» **RECORDS**
Start of Block

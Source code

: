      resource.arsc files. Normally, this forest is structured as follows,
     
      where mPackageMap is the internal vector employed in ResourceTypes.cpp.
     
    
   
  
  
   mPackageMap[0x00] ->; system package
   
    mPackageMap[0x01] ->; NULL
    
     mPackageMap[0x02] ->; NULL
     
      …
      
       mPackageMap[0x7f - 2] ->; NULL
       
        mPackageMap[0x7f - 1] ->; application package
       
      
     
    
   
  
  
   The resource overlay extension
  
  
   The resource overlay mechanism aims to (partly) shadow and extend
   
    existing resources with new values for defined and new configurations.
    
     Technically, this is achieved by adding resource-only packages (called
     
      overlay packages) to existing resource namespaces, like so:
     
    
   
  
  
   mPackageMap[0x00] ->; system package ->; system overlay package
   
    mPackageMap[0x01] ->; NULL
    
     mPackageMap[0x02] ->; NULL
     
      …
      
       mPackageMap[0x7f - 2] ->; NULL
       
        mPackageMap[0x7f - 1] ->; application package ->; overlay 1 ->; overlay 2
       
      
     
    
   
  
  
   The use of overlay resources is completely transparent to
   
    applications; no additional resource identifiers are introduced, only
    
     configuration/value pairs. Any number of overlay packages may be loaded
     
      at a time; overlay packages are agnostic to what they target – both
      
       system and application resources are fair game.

End of Block

Write all the entries out again exactly as they are.

» **RESPONSE FOR THIS EXERCISE**
Source code

:      resource.arsc files. Normally, this forest is structured as follows,
     
      where mPackageMap is the internal vector employed in ResourceTypes.cpp.
     
    
   
  
  
   mPackageMap[0x00] ->; system package
   
    mPackageMap[0x01] ->; NULL
    
     mPackageMap[0x02] ->; NULL
     
      …
      
       mPackageMap[0x7f - 2] ->; NULL
       
        mPackageMap[0x7f - 1] ->; application package
       
      
     
    
   
  
  
   The resource overlay extension
  
  
   The resource overlay mechanism aims to (partly) shadow and extend
   
    existing resources with new values for defined and new configurations.
    
     Technically, this is achieved by adding resource-only packages (called
     
      overlay packages) to existing resource namespaces, like so:
     
    
   
  
  
   mPackageMap[0x00] ->; system package ->; system overlay package
   
    mPackageMap[0x01] ->; NULL
    
     mPackageMap[0x02] ->; NULL
     
      …
      
       mPackageMap[0x7f - 2] ->; NULL
       
        mPackageMap[0x7f - 1] ->; application package ->; overlay 1 ->; overlay 2
       
      
     
    
   
  
  
   The use of overlay resources is completely transparent to
   
    applications; no additional resource identifiers are introduced, only
    
     configuration/value pairs. Any number of overlay packages may be loaded
     
      at a time; overlay packages are agnostic to what they target – both
      
       system and application resources are fair game.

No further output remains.